Saved entries:
%%

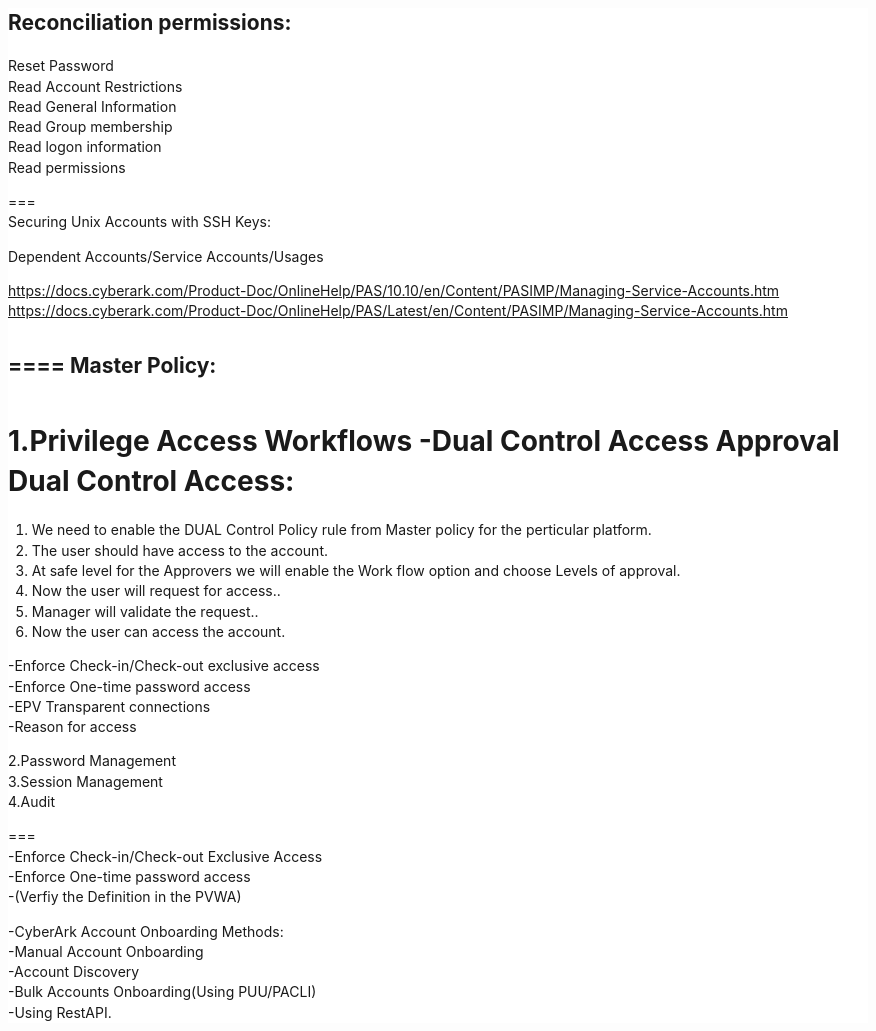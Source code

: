 Reconciliation permissions:
---------------------------
Reset Password  
Read Account Restrictions  
Read General Information  
Read Group membership  
Read logon information  
Read permissions

===  
Securing Unix Accounts with SSH Keys:

Dependent Accounts/Service Accounts/Usages

https://docs.cyberark.com/Product-Doc/OnlineHelp/PAS/10.10/en/Content/PASIMP/Managing-Service-Accounts.htm  
https://docs.cyberark.com/Product-Doc/OnlineHelp/PAS/Latest/en/Content/PASIMP/Managing-Service-Accounts.htm

====
Master Policy:
--------------
1.Privilege Access Workflows
  -Dual Control Access Approval
  Dual Control Access:
====================
1. We need to enable the DUAL Control Policy rule from Master policy for the perticular platform.
2. The user should have access to the account.
3. At safe level for the Approvers we will enable the Work flow option and choose Levels of approval.
4. Now the user will request for access..
5. Manager will validate the request..
6. Now the user can access the account.

  -Enforce Check-in/Check-out exclusive access  
  -Enforce One-time password access  
  -EPV Transparent connections  
  -Reason for access

2.Password Management  
3.Session Management  
4.Audit


===  
-Enforce Check-in/Check-out Exclusive Access  
-Enforce One-time password access  
 -(Verfiy the Definition in the PVWA)

-CyberArk Account Onboarding Methods:  
 -Manual Account Onboarding  
 -Account Discovery  
 -Bulk Accounts Onboarding(Using PUU/PACLI)  
 -Using RestAPI.
 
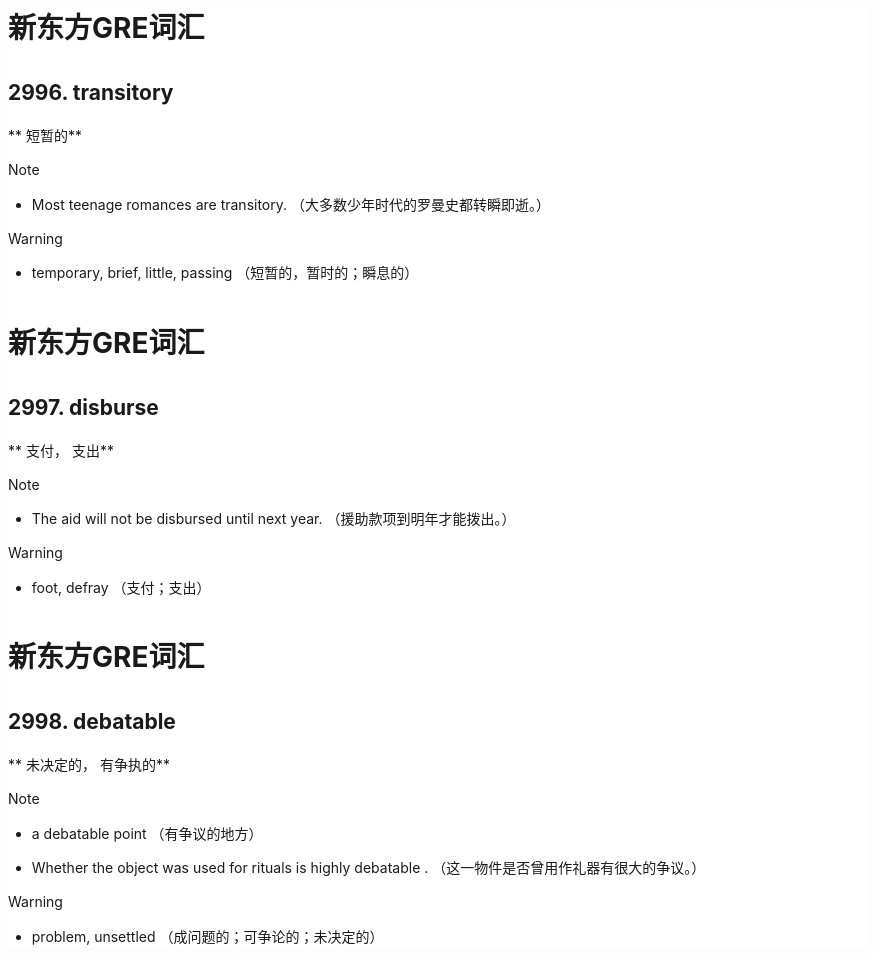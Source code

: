 # 新东方GRE词汇

## 2996. transitory

** 短暂的**

> [!NOTE]
>
> - Most teenage romances are transitory. （大多数少年时代的罗曼史都转瞬即逝。）
>

> [!WARNING]
>
> - temporary, brief, little, passing （短暂的，暂时的；瞬息的）
>

# 新东方GRE词汇

## 2997. disburse

** 支付， 支出**

> [!NOTE]
>
> - The aid will not be disbursed until next year. （援助款项到明年才能拨出。）
>

> [!WARNING]
>
> - foot, defray （支付；支出）
>

# 新东方GRE词汇

## 2998. debatable

** 未决定的， 有争执的**

> [!NOTE]
>
> - a debatable point （有争议的地方）
>
> - Whether the object was used for rituals is highly debatable . （这一物件是否曾用作礼器有很大的争议。）
>

> [!WARNING]
>
> - problem, unsettled （成问题的；可争论的；未决定的）
>
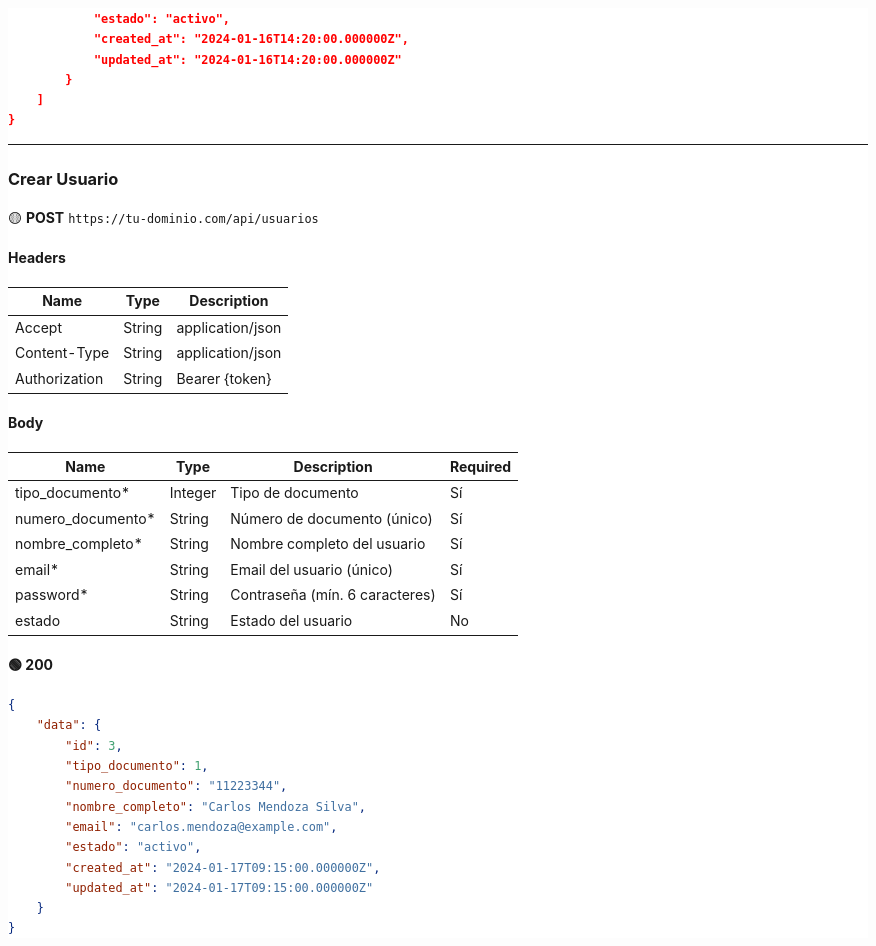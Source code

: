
 ```json
            "estado": "activo",
            "created_at": "2024-01-16T14:20:00.000000Z",
            "updated_at": "2024-01-16T14:20:00.000000Z"
        }
    ]
}
```

***

### Crear Usuario

🟡 **POST** `https://tu-dominio.com/api/usuarios`

#### Headers

| Name          | Type   | Description      |
| ------------- | ------ | ---------------- |
| Accept        | String | application/json |
| Content-Type  | String | application/json |
| Authorization | String | Bearer \{token\}   |

#### Body

| Name                | Type    | Description                    | Required |
| ------------------- | ------- | ------------------------------ | -------- |
| tipo\_documento\*   | Integer | Tipo de documento              | Sí       |
| numero\_documento\* | String  | Número de documento (único)    | Sí       |
| nombre\_completo\*  | String  | Nombre completo del usuario    | Sí       |
| email\*             | String  | Email del usuario (único)      | Sí       |
| password\*          | String  | Contraseña (mín. 6 caracteres) | Sí       |
| estado              | String  | Estado del usuario             | No       |

#### 🟢 200

```json
{
    "data": {
        "id": 3,
        "tipo_documento": 1,
        "numero_documento": "11223344",
        "nombre_completo": "Carlos Mendoza Silva",
        "email": "carlos.mendoza@example.com",
        "estado": "activo",
        "created_at": "2024-01-17T09:15:00.000000Z",
        "updated_at": "2024-01-17T09:15:00.000000Z"
    }
}
```

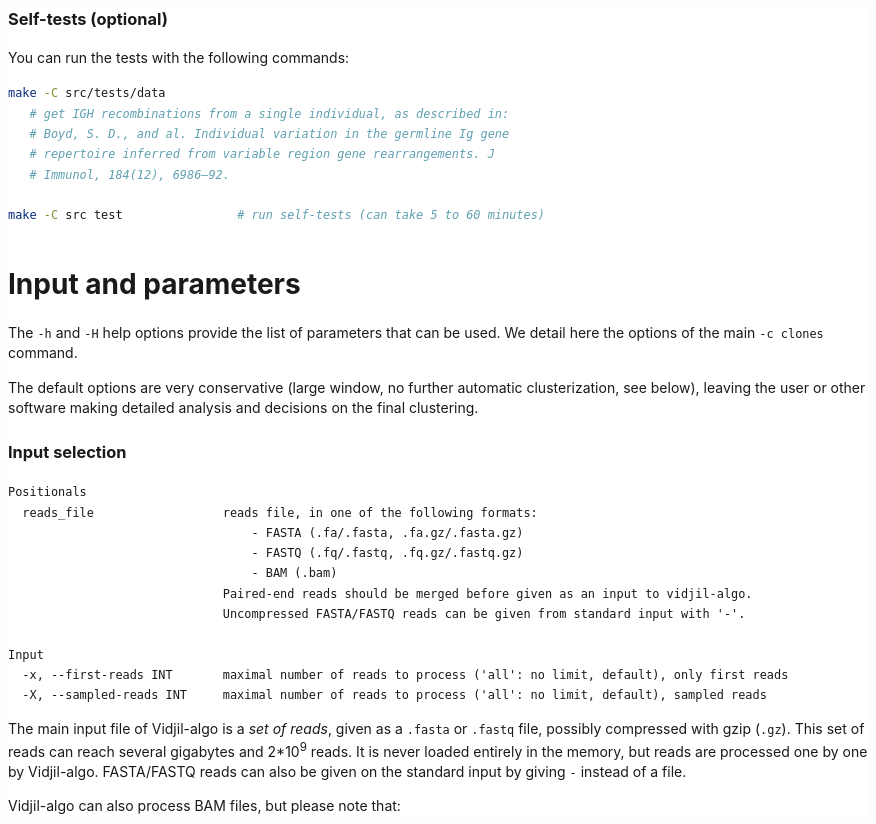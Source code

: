 ### Self-tests (optional)

You can run the tests with the following commands:

``` bash
make -C src/tests/data
   # get IGH recombinations from a single individual, as described in:
   # Boyd, S. D., and al. Individual variation in the germline Ig gene
   # repertoire inferred from variable region gene rearrangements. J
   # Immunol, 184(12), 6986–92.

make -C src test                # run self-tests (can take 5 to 60 minutes)
```

# Input and parameters

The `-h` and `-H` help options provide the list of parameters that can be
used. We detail here the options of the main `-c clones` command.

The default options are very conservative (large window, no further
automatic clusterization, see below), leaving the user or other
software making detailed analysis and decisions on the final
clustering.

### Input selection

```
Positionals
  reads_file                  reads file, in one of the following formats:
                                  - FASTA (.fa/.fasta, .fa.gz/.fasta.gz)
                                  - FASTQ (.fq/.fastq, .fq.gz/.fastq.gz)
                                  - BAM (.bam)
                              Paired-end reads should be merged before given as an input to vidjil-algo.
                              Uncompressed FASTA/FASTQ reads can be given from standard input with '-'.

Input
  -x, --first-reads INT       maximal number of reads to process ('all': no limit, default), only first reads
  -X, --sampled-reads INT     maximal number of reads to process ('all': no limit, default), sampled reads
```

The main input file of Vidjil-algo is a *set of reads*, given as a `.fasta`
or `.fastq` file, possibly compressed with gzip (`.gz`).
This set of reads can reach several gigabytes and 2\*10<sup>9</sup> reads. It is
never loaded entirely in the memory, but reads are processed one by
one by Vidjil-algo.
FASTA/FASTQ reads can also be given on the standard input by giving `-` instead of a file.

Vidjil-algo can also process BAM files, but please note that:
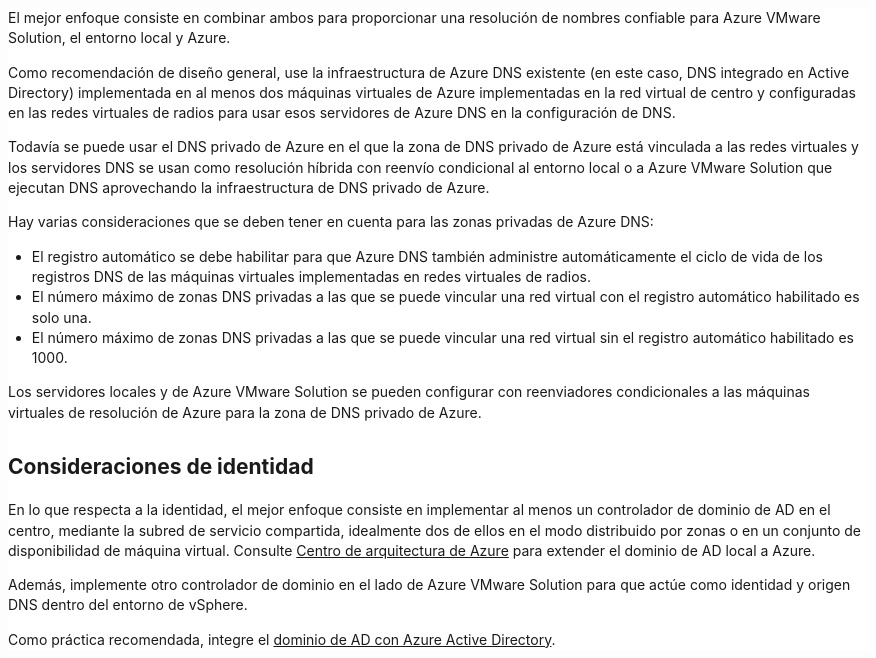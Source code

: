 El mejor enfoque consiste en combinar ambos para proporcionar una resolución de nombres confiable para Azure VMware Solution, el entorno local y Azure.

Como recomendación de diseño general, use la infraestructura de Azure DNS existente (en este caso, DNS integrado en Active Directory) implementada en al menos dos máquinas virtuales de Azure implementadas en la red virtual de centro y configuradas en las redes virtuales de radios para usar esos servidores de Azure DNS en la configuración de DNS.

Todavía se puede usar el DNS privado de Azure en el que la zona de DNS privado de Azure está vinculada a las redes virtuales y los servidores DNS se usan como resolución híbrida con reenvío condicional al entorno local o a Azure VMware Solution que ejecutan DNS aprovechando la infraestructura de DNS privado de Azure.

Hay varias consideraciones que se deben tener en cuenta para las zonas privadas de Azure DNS:

* El registro automático se debe habilitar para que Azure DNS también administre automáticamente el ciclo de vida de los registros DNS de las máquinas virtuales implementadas en redes virtuales de radios.
* El número máximo de zonas DNS privadas a las que se puede vincular una red virtual con el registro automático habilitado es solo una.
* El número máximo de zonas DNS privadas a las que se puede vincular una red virtual sin el registro automático habilitado es 1000.

Los servidores locales y de Azure VMware Solution se pueden configurar con reenviadores condicionales a las máquinas virtuales de resolución de Azure para la zona de DNS privado de Azure.

## <a name="identity-considerations"></a>Consideraciones de identidad

En lo que respecta a la identidad, el mejor enfoque consiste en implementar al menos un controlador de dominio de AD en el centro, mediante la subred de servicio compartida, idealmente dos de ellos en el modo distribuido por zonas o en un conjunto de disponibilidad de máquina virtual. Consulte [Centro de arquitectura de Azure](/azure/architecture/reference-architectures/identity/adds-extend-domain) para extender el dominio de AD local a Azure.

Además, implemente otro controlador de dominio en el lado de Azure VMware Solution para que actúe como identidad y origen DNS dentro del entorno de vSphere.

Como práctica recomendada, integre el [dominio de AD con Azure Active Directory](/azure/architecture/reference-architectures/identity/azure-ad).


[Azure Architecture Center]: /azure/architecture/

[Hub & Spoke topology]: /azure/architecture/reference-architectures/hybrid-networking/hub-spoke

[Azure networking documentation]: ../networking/index.yml


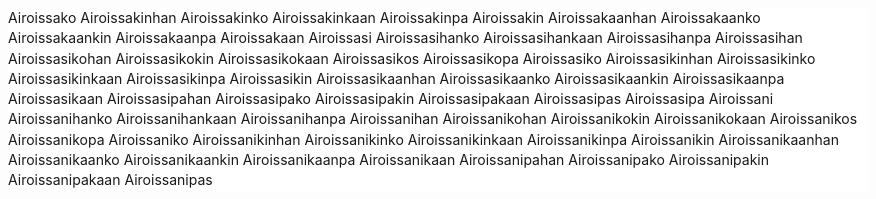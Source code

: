Airoissako
Airoissakinhan
Airoissakinko
Airoissakinkaan
Airoissakinpa
Airoissakin
Airoissakaanhan
Airoissakaanko
Airoissakaankin
Airoissakaanpa
Airoissakaan
Airoissasi
Airoissasihanko
Airoissasihankaan
Airoissasihanpa
Airoissasihan
Airoissasikohan
Airoissasikokin
Airoissasikokaan
Airoissasikos
Airoissasikopa
Airoissasiko
Airoissasikinhan
Airoissasikinko
Airoissasikinkaan
Airoissasikinpa
Airoissasikin
Airoissasikaanhan
Airoissasikaanko
Airoissasikaankin
Airoissasikaanpa
Airoissasikaan
Airoissasipahan
Airoissasipako
Airoissasipakin
Airoissasipakaan
Airoissasipas
Airoissasipa
Airoissani
Airoissanihanko
Airoissanihankaan
Airoissanihanpa
Airoissanihan
Airoissanikohan
Airoissanikokin
Airoissanikokaan
Airoissanikos
Airoissanikopa
Airoissaniko
Airoissanikinhan
Airoissanikinko
Airoissanikinkaan
Airoissanikinpa
Airoissanikin
Airoissanikaanhan
Airoissanikaanko
Airoissanikaankin
Airoissanikaanpa
Airoissanikaan
Airoissanipahan
Airoissanipako
Airoissanipakin
Airoissanipakaan
Airoissanipas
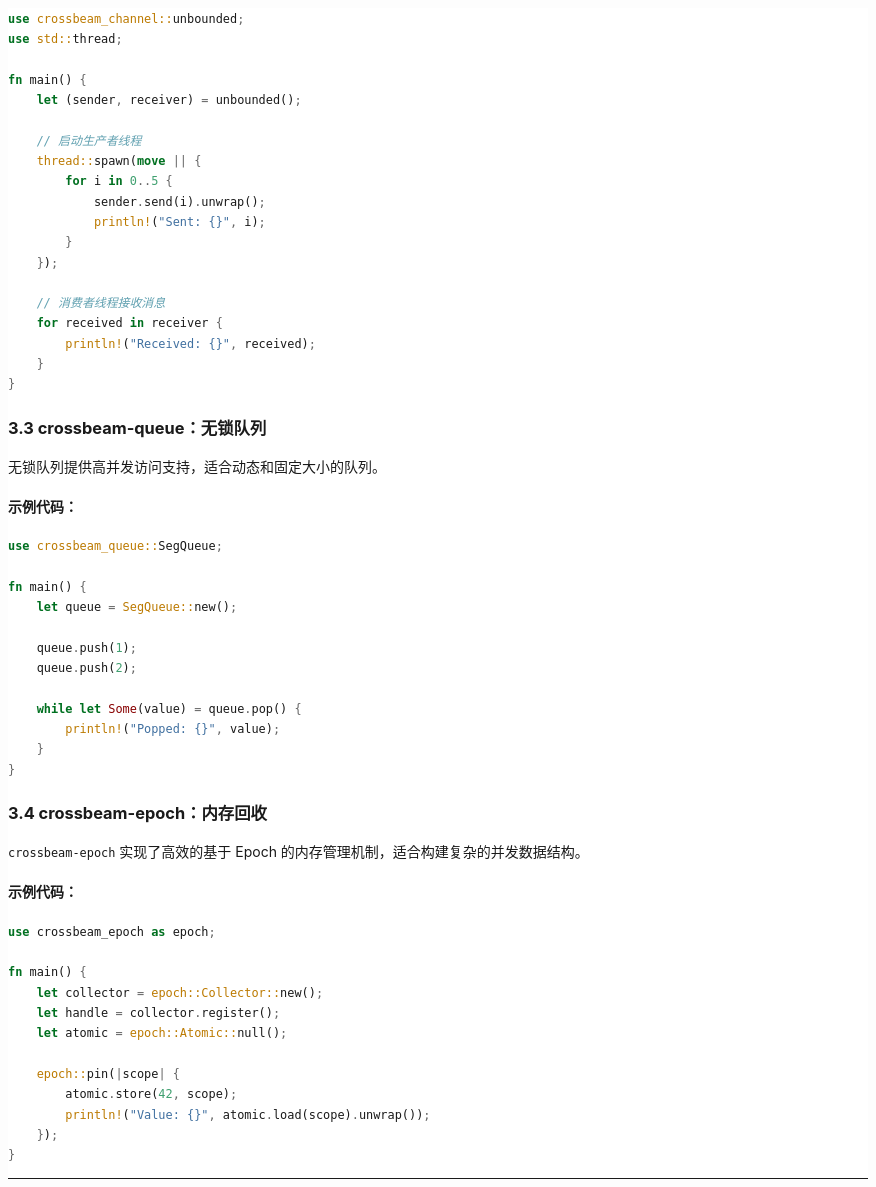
```rust
use crossbeam_channel::unbounded;
use std::thread;

fn main() {
    let (sender, receiver) = unbounded();

    // 启动生产者线程
    thread::spawn(move || {
        for i in 0..5 {
            sender.send(i).unwrap();
            println!("Sent: {}", i);
        }
    });

    // 消费者线程接收消息
    for received in receiver {
        println!("Received: {}", received);
    }
}
```

### **3.3 crossbeam-queue：无锁队列**

无锁队列提供高并发访问支持，适合动态和固定大小的队列。

#### **示例代码**：

```rust
use crossbeam_queue::SegQueue;

fn main() {
    let queue = SegQueue::new();

    queue.push(1);
    queue.push(2);

    while let Some(value) = queue.pop() {
        println!("Popped: {}", value);
    }
}
```

### **3.4 crossbeam-epoch：内存回收**

`crossbeam-epoch` 实现了高效的基于 Epoch 的内存管理机制，适合构建复杂的并发数据结构。

#### **示例代码**：

```rust
use crossbeam_epoch as epoch;

fn main() {
    let collector = epoch::Collector::new();
    let handle = collector.register();
    let atomic = epoch::Atomic::null();

    epoch::pin(|scope| {
        atomic.store(42, scope);
        println!("Value: {}", atomic.load(scope).unwrap());
    });
}
```

---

%%

DIRECTIONS —
Where a line of the records has the string "algo", return that line.

RESPONSE BELOW —
                              Paired-end reads should be merged before given as an input to vidjil-algo.
The main input file of Vidjil-algo is a *set of reads*, given as a `.fasta`
one by Vidjil-algo.
Vidjil-algo can also process BAM files, but please note that:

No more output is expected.